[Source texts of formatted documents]
++++

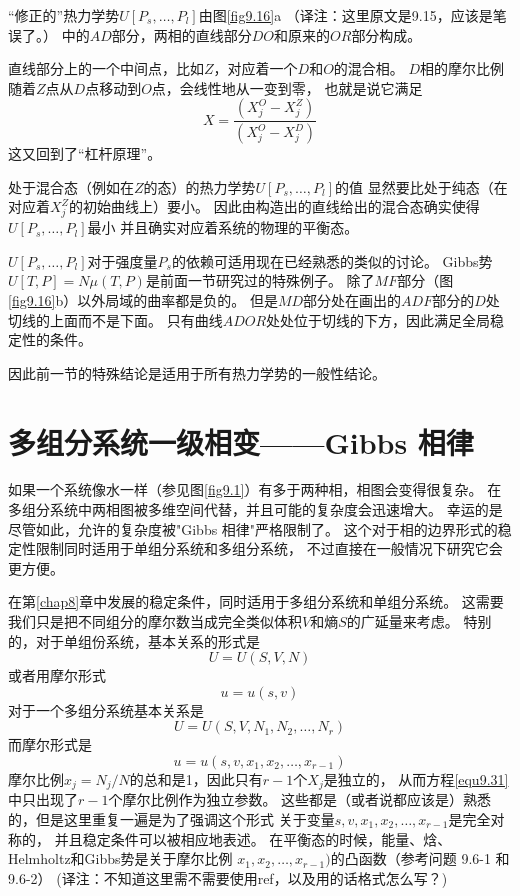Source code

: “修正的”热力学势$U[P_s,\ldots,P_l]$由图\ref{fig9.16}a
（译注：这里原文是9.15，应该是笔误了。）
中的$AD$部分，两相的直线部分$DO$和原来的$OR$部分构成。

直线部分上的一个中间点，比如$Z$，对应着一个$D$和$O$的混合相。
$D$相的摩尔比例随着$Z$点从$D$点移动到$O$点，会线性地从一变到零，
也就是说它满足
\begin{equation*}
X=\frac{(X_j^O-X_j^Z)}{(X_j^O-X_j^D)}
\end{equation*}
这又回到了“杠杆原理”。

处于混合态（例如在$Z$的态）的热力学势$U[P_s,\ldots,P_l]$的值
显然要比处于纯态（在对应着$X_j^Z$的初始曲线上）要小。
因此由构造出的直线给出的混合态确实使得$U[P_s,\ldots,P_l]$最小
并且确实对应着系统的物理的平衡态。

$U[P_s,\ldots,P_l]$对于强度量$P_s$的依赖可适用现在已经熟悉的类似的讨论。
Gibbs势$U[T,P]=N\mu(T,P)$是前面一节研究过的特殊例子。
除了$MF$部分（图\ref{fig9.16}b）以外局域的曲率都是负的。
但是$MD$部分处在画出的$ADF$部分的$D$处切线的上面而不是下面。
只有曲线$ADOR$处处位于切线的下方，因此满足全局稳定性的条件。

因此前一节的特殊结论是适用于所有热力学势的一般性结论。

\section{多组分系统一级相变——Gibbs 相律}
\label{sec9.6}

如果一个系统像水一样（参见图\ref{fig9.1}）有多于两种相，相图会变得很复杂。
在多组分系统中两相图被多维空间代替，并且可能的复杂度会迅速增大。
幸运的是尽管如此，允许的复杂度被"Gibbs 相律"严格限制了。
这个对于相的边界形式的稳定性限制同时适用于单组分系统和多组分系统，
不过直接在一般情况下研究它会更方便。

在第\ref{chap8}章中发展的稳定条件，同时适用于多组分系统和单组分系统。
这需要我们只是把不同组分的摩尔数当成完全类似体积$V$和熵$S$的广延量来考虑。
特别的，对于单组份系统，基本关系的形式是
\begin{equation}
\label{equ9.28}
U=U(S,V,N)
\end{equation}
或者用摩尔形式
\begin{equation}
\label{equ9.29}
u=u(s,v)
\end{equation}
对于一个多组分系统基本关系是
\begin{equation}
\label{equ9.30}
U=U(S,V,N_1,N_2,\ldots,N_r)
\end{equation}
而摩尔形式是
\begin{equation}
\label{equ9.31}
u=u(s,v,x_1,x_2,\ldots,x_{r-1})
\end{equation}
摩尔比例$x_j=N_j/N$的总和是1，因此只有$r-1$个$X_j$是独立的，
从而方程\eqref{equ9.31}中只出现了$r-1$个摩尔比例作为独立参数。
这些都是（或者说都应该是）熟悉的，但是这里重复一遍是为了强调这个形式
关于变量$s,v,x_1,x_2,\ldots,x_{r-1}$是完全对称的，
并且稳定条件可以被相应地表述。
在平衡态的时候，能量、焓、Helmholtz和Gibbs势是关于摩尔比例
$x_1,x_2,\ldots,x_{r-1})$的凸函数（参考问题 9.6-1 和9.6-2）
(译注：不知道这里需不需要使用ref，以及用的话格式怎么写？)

++++

*Description of the task:* Show each line in the data where the string "label" appears.

*Solution:*
\label{sec9.6}
\label{equ9.28}
\label{equ9.29}
\label{equ9.30}
\label{equ9.31}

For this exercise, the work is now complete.